Madrugada semi fría que se vuelve espejismo en el oasis presuroso de una alborada que pronto desaparecerá. Alzo la vista al cielo, se siente la euforia de ser partícipe de una verbena de diminutas e incandescentes estrellas alineadas por sus formas, unas más grandes, otras pequeñísimas, formando parte del gran cosmos; todas necesarias e importantes.

Algunas las atrapo y lleno de ellas mis bolsillos, otras me arañan, se vuelven intrusas, me miran con recelo. No permiten hacerme de ellas. Recorro su estreches, les hablo y les digo por su nombre. Las formo y hacemos una revuelta y sonríen.
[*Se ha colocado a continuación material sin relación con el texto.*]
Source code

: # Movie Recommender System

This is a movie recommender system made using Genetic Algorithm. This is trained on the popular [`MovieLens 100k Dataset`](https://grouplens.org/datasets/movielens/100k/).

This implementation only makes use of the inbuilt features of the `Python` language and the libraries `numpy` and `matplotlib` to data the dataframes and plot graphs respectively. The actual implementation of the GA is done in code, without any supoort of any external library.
Deshago al Orión, le cambio de nombre, lo mismo con las más grandes constelaciones que les dirijo miradas de lujuria y ceden, se vuelven hacia mí y las abrazo, las cubro con la piel ávida de sentir el calor inigualable de esos pequeñísimos astros que hacen de mi vista una espectacularidad única, diferente y completamente increíble.
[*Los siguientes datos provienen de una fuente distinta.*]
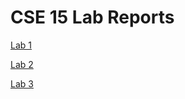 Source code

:# CSE 15 Lab Reports

[Lab 1](https://sli051357.github.io/cse15l-lab-reports/lab1-report.html)

[Lab 2](https://sli051357.github.io/cse15l-lab-reports/lab2-report.html)

[Lab 3](https://sli051357.github.io/cse15l-lab-reports/lab3-report.html)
Son los amaneceres de este mes, algo que no pierdo de vista, y a diario lo hago, me quedo pausado, estático, como estatua sin vida, pero que su presencia ejerce una manera de ser diferente y no tan normal como tantos que caminan sin rumbo fijo sin más fuerza que su propia fe. Sonrío y ellas lo saben.
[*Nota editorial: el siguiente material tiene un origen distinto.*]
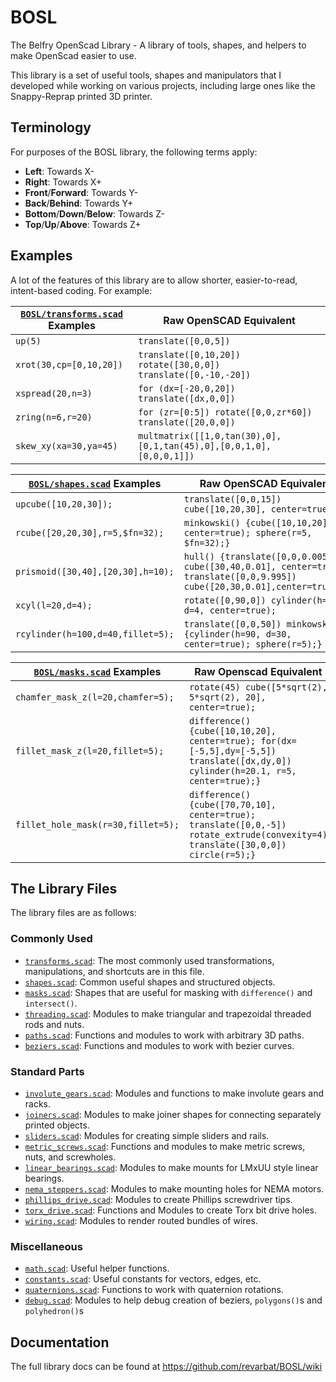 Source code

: # BOSL
The Belfry OpenScad Library - A library of tools, shapes, and helpers to make OpenScad easier to use.

This library is a set of useful tools, shapes and manipulators that I developed while working on various
projects, including large ones like the Snappy-Reprap printed 3D printer.


## Terminology
For purposes of the BOSL library, the following terms apply:
- **Left**: Towards X-
- **Right**: Towards X+
- **Front**/**Forward**: Towards Y-
- **Back**/**Behind**: Towards Y+
- **Bottom**/**Down**/**Below**: Towards Z-
- **Top**/**Up**/**Above**: Towards Z+


## Examples
A lot of the features of this library are to allow shorter, easier-to-read, intent-based coding.  For example:

[`BOSL/transforms.scad`](https://github.com/revarbat/BOSL/wiki/transforms.scad) Examples | Raw OpenSCAD Equivalent
------------------------------- | -------------------------------
`up(5)`                         | `translate([0,0,5])`
`xrot(30,cp=[0,10,20])`         | `translate([0,10,20]) rotate([30,0,0]) translate([0,-10,-20])`
`xspread(20,n=3)`               | `for (dx=[-20,0,20]) translate([dx,0,0])`
`zring(n=6,r=20)`               | `for (zr=[0:5]) rotate([0,0,zr*60]) translate([20,0,0])`
`skew_xy(xa=30,ya=45)`          | `multmatrix([[1,0,tan(30),0],[0,1,tan(45),0],[0,0,1,0],[0,0,0,1]])`

[`BOSL/shapes.scad`](https://github.com/revarbat/BOSL/wiki/shapes.scad) Examples | Raw OpenSCAD Equivalent
---------------------------------- | -------------------------------
`upcube([10,20,30]);`              | `translate([0,0,15]) cube([10,20,30], center=true);`
`rcube([20,20,30],r=5,$fn=32);`    | `minkowski() {cube([10,10,20], center=true); sphere(r=5, $fn=32);}`
`prismoid([30,40],[20,30],h=10);`  | `hull() {translate([0,0,0.005]) cube([30,40,0.01], center=true); translate([0,0,9.995]) cube([20,30,0.01],center=true);}`
`xcyl(l=20,d=4);`                  | `rotate([0,90,0]) cylinder(h=20, d=4, center=true);`
`rcylinder(h=100,d=40,fillet=5);`  | `translate([0,0,50]) minkowski() {cylinder(h=90, d=30, center=true); sphere(r=5);}`

[`BOSL/masks.scad`](https://github.com/revarbat/BOSL/wiki/masks.scad) Examples | Raw Openscad Equivalent
----------------------------------- | -------------------------------
`chamfer_mask_z(l=20,chamfer=5);`   | `rotate(45) cube([5*sqrt(2), 5*sqrt(2), 20], center=true);`
`fillet_mask_z(l=20,fillet=5);`     | `difference() {cube([10,10,20], center=true); for(dx=[-5,5],dy=[-5,5]) translate([dx,dy,0]) cylinder(h=20.1, r=5, center=true);}`
`fillet_hole_mask(r=30,fillet=5);`  | `difference() {cube([70,70,10], center=true); translate([0,0,-5]) rotate_extrude(convexity=4) translate([30,0,0]) circle(r=5);}`


## The Library Files
The library files are as follows:

### Commonly Used
  - [`transforms.scad`](https://github.com/revarbat/BOSL/wiki/transforms.scad): The most commonly used transformations, manipulations, and shortcuts are in this file.
  - [`shapes.scad`](https://github.com/revarbat/BOSL/wiki/shapes.scad): Common useful shapes and structured objects.
  - [`masks.scad`](https://github.com/revarbat/BOSL/wiki/masks.scad): Shapes that are useful for masking with `difference()` and `intersect()`.
  - [`threading.scad`](https://github.com/revarbat/BOSL/wiki/threading.scad): Modules to make triangular and trapezoidal threaded rods and nuts.
  - [`paths.scad`](https://github.com/revarbat/BOSL/wiki/paths.scad): Functions and modules to work with arbitrary 3D paths.
  - [`beziers.scad`](https://github.com/revarbat/BOSL/wiki/beziers.scad): Functions and modules to work with bezier curves.

### Standard Parts
  - [`involute_gears.scad`](https://github.com/revarbat/BOSL/wiki/involute_gears.scad): Modules and functions to make involute gears and racks.
  - [`joiners.scad`](https://github.com/revarbat/BOSL/wiki/joiners.scad): Modules to make joiner shapes for connecting separately printed objects.
  - [`sliders.scad`](https://github.com/revarbat/BOSL/wiki/sliders.scad): Modules for creating simple sliders and rails.
  - [`metric_screws.scad`](https://github.com/revarbat/BOSL/wiki/metric_screws.scad): Functions and modules to make metric screws, nuts, and screwholes.
  - [`linear_bearings.scad`](https://github.com/revarbat/BOSL/wiki/linear_bearings.scad): Modules to make mounts for LMxUU style linear bearings.
  - [`nema_steppers.scad`](https://github.com/revarbat/BOSL/wiki/nema_steppers.scad): Modules to make mounting holes for NEMA motors.
  - [`phillips_drive.scad`](https://github.com/revarbat/BOSL/wiki/phillips_drive.scad): Modules to create Phillips screwdriver tips.
  - [`torx_drive.scad`](https://github.com/revarbat/BOSL/wiki/torx_drive.scad): Functions and Modules to create Torx bit drive holes.
  - [`wiring.scad`](https://github.com/revarbat/BOSL/wiki/wiring.scad): Modules to render routed bundles of wires.

### Miscellaneous
  - [`math.scad`](https://github.com/revarbat/BOSL/wiki/math.scad): Useful helper functions.
  - [`constants.scad`](https://github.com/revarbat/BOSL/wiki/constants.scad): Useful constants for vectors, edges, etc.
  - [`quaternions.scad`](https://github.com/revarbat/BOSL/wiki/quaternions.scad): Functions to work with quaternion rotations.
  - [`debug.scad`](https://github.com/revarbat/BOSL/wiki/debug.scad): Modules to help debug creation of beziers, `polygons()`s and `polyhedron()`s

## Documentation
The full library docs can be found at https://github.com/revarbat/BOSL/wiki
El manto etéreo se cierne lleno de gala, se sabe observado y un advenedizo y fugaz meteoro mete su cuchara y se vuelve personaje secundario en una obra jamás contada. La luna no se aparece, tal vez no le he puesto la atención necesaria que debería, sin embargo, jamás la olvido, la traigo cerquita de mí, ahí donde nacen los suspiros y se acaban las palabras, ahí mismo donde brota de palpitaciones mi inspiración.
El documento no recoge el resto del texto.